“Not much has changed” was the basic message regarding prices paid for Illinois farmland presented during the 2021 Farmland Values Conference held as a webinar today. The annual event is sponsored by the Illinois Society of Professional Farm Managers and Rural Appraisers.
“Statewide data suggests we witnessed mild increases in values for excellent, good, and fair soil types. A stable, yet slightly decreased, value was experienced amongst average soil types,” says Luke Worrell, AFM, ALC, Worrell Land Services, Jacksonville, IL, overall chair of the Farmland Values Survey and Conference.
“The largest increase was in ‘Class A’ farms, as high-quality farmland continues to carry the flag across the state,” he states. “Findings suggest the table has been set for what should be an exciting 2021 in Illinois’ agricultural economy.”
Worrell cites three economic events that played a role in the state of agriculture today.
COVID-19 – He notes the bulk of land sales traditionally take place from October through March. “The virus and its impacts hit right when the market typically slows on volume of transactions anyway. By the time late September and October rolled around, commodity prices were on the rise and we had somewhat acclimated to our pandemic surroundings.”
Low Interest Rates – Worrell says interest rates continue to be incredibly low, allowing borrowers to be more aggressive than they normally would in acquisitions. This dynamic continues to be extremely supportive to land values.
Government Policy – “An enormous amount of money was paid out through various government programs in 2020. By the time commodities showed strength late in 2020, many operations had already been substantially buoyed by lingering MFP payments that came in during the first quarter, in addition to CFAP and CFAP2 payments,” he adds. “The recent transition to the Biden administration will be closely observed as it deals with tariffs, trade and other issues that need clarity. It is a global economy in which the development and/or resolution of issues in Asia, Europe, Africa and South America affects all of us here in Illinois.”

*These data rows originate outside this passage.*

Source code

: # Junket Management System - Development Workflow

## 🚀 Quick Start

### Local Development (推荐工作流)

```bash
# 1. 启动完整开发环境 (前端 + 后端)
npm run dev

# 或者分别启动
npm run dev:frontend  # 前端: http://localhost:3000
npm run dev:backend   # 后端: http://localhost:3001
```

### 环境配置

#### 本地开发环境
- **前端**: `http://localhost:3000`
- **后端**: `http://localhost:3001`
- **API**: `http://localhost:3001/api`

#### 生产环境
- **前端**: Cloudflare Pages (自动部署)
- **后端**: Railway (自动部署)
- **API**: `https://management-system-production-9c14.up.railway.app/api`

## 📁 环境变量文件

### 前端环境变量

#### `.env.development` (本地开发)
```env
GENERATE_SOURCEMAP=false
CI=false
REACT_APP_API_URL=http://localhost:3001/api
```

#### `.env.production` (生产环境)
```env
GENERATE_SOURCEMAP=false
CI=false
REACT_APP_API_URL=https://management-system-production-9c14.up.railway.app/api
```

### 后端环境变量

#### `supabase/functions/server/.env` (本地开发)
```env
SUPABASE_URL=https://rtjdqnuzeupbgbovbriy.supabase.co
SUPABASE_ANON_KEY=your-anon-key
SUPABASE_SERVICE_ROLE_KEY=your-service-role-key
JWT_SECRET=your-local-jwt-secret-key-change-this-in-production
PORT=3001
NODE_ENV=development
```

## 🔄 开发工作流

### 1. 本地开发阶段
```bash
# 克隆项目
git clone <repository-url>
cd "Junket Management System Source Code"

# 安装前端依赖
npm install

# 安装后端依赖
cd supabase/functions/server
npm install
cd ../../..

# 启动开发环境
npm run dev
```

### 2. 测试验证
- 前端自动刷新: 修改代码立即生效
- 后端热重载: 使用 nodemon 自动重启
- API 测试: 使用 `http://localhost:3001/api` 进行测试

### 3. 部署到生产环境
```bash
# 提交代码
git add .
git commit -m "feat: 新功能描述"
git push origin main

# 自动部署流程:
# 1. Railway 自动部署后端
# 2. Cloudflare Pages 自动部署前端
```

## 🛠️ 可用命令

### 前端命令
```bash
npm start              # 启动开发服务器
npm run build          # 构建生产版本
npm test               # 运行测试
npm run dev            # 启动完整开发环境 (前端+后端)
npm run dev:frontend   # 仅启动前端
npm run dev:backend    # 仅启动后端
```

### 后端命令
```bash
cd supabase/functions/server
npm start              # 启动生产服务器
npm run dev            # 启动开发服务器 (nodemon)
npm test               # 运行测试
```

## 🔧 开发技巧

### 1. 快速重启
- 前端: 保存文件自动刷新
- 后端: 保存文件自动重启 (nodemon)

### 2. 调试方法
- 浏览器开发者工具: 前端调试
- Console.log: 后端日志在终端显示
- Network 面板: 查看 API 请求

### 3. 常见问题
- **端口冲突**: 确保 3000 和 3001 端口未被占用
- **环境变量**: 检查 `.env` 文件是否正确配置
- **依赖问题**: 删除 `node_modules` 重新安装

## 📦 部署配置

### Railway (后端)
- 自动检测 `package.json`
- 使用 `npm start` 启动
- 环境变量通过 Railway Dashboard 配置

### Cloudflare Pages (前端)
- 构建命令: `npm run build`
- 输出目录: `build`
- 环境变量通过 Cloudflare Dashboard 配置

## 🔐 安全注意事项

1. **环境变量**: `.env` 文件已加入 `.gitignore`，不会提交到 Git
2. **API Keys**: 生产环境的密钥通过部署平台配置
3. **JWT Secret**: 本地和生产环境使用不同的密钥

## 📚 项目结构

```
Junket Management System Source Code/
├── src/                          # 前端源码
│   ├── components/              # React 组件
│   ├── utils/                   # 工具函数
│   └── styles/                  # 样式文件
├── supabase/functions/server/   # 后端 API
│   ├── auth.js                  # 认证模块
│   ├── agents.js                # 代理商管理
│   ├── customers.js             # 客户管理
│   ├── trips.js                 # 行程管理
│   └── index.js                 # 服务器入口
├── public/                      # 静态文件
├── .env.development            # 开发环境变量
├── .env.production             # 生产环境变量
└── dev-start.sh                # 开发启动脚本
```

Average sales prices of completed sales across the state remained stable. Excellent category land averaged $10,870 per acre in 2020 compared to $10,435 in 2019. Good category land was $8,446 compared to $8,335 in 2019. Average was $6,409 ($6,502); Fair was $5,353 ($5,090); Recreational land was $3,689 ($3,904). “These are statewide averages,” he stresses. “One would need to look through the entire Report to see the region-by-region statistics.”
Upward Change Forecast for 2021
In a survey of farm managers and appraisers, 89 look for prices paid for farmland to increase during 2021, with 52% seeing increases of between 5% and 10% and higher. A scant 9% predict values will stay the same with even fewer predicting reduced values. Most cite modest expansion of the Illinois agricultural economy. However, 58% forecast modest increases in interest rates which could put a damper on sales activity. “Stable’ was the word used most often to describe general sales activity.
Optimism was the key word on prices paid for cash rents with modest increases seen for all land types except Average and Fair quality properties. In the study conducted by Gary Schnitkey, Ph.D., University of Illinois, for excellent quality farmland, traditional crop shares had average income of $229 per acre, cash rent had $250 per acre, and custom farming had $300 per acre. Across all productivities, crop share had the lowest returns. Custom farming had higher returns than the other arrangements.
Overall, farm managers were asked their expectations of 2022 cash rent level:
• 79% expect 2022 cash rents to increase over 2021 levels,
• 11% expect 2022 cash rents to be the same as in 2021.
Farm managers expect the agricultural economy to remain strong in 2021, according to Schnitkey. Twenty percent expect 2021 to be a better year than in 2020 while 67% 2021 to be the same as 2020. Thirteen percent expect 2021 to be a worse year then in 2020. “Overall, 2020 was a good income year in agriculture.”